KESK’in, Sinop raporu: Yaşanan sel felaketinin nedeni iklim değişimi değil

Sel felaketinin yaşandığı kentlerden Sinop’ta incelemelerde bulunan KESK heyeti, hazırladıkları raporda benzeri afetlerin yaşanmaması için yapılması gerekenleri sıraladı.
Kamu Emekçileri Sendikaları Konfederasyonu (KESK) Eş Genel Başkanı Şükran Kablan’ın konfederasyon yöneticilerinin ile birlikte sel sularının vurduğu Sinop’ta 2 Eylül’de bulundukları inceleme ve ziyaretlere ilişkin rapor hazırlandı.
Heyet, kentte yaşanan selde tamamı yıkılan semt pazarı, yüzde 40’ı sularla yok olan sanayi bölgesi, kullanılamaz hale gelen Ayancık Devlet Hastanesi’nde incelemelerde bulunup, en çok yıkımın yaşandığı Babaçay Köyü’nü ziyaret etti.
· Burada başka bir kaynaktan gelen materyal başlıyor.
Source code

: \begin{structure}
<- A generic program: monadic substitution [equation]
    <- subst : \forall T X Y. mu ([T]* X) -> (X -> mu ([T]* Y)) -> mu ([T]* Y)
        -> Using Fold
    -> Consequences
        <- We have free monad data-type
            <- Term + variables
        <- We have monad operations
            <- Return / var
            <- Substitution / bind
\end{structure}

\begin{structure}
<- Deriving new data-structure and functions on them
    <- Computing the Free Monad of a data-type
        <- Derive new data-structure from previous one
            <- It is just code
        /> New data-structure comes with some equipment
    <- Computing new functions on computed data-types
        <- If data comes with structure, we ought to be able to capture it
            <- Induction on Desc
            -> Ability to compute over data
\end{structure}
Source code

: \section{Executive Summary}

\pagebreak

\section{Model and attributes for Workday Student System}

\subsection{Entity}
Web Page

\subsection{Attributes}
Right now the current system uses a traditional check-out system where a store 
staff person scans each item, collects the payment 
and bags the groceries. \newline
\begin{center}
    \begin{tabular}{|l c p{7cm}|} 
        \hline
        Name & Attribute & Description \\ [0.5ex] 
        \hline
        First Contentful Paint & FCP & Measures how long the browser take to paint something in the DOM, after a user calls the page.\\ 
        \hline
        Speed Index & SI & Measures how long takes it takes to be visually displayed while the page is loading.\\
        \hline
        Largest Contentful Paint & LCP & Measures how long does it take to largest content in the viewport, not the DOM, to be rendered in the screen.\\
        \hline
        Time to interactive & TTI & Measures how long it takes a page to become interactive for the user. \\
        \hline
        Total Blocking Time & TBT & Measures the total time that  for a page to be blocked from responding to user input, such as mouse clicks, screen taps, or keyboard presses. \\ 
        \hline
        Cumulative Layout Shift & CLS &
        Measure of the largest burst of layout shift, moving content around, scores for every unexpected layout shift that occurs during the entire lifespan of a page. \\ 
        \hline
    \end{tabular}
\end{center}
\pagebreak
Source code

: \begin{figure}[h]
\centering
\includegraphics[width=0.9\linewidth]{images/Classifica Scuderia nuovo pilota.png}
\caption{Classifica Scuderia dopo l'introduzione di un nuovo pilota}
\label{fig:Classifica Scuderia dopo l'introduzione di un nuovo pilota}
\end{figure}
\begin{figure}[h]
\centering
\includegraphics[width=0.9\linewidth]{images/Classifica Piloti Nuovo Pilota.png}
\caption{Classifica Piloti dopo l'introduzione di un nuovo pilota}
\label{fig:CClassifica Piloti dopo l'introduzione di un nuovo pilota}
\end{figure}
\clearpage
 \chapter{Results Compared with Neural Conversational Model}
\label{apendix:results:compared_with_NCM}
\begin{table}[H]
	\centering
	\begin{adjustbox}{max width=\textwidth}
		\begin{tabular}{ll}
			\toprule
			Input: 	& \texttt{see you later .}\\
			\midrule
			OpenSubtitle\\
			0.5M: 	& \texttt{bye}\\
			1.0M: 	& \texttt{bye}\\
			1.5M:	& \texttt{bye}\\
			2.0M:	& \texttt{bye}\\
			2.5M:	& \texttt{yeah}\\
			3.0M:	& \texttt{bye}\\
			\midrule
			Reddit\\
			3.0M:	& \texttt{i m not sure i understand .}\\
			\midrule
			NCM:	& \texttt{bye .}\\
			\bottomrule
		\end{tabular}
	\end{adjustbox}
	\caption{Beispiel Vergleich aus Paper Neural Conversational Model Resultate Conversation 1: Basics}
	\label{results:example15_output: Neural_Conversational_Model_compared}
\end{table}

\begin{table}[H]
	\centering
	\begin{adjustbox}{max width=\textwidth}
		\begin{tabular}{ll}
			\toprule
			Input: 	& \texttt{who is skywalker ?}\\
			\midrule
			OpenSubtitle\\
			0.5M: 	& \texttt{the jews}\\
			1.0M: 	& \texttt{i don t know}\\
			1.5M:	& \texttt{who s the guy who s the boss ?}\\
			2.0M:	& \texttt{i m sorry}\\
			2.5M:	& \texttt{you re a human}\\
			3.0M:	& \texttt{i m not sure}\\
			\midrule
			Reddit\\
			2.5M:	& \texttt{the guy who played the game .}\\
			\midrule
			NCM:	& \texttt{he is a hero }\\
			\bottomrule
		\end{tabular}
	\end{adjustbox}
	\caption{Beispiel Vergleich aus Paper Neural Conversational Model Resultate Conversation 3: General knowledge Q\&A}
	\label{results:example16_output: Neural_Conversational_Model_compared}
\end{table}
Yetkililer ve bölge halkıyla yaptığı görüşmeler ışığında oluşturulan raporda, sel felaketinin yaşandığı ilk hafta belediyelere ait iş makinalarının çalışma yürütmesinin engellendiği, dağlık bölgelerde bulunan çok sayıda köye sadece havadan ulaşılabildiği ve ihtiyaç maddelerinin bu şekilde ulaştırıldığı belirtildi.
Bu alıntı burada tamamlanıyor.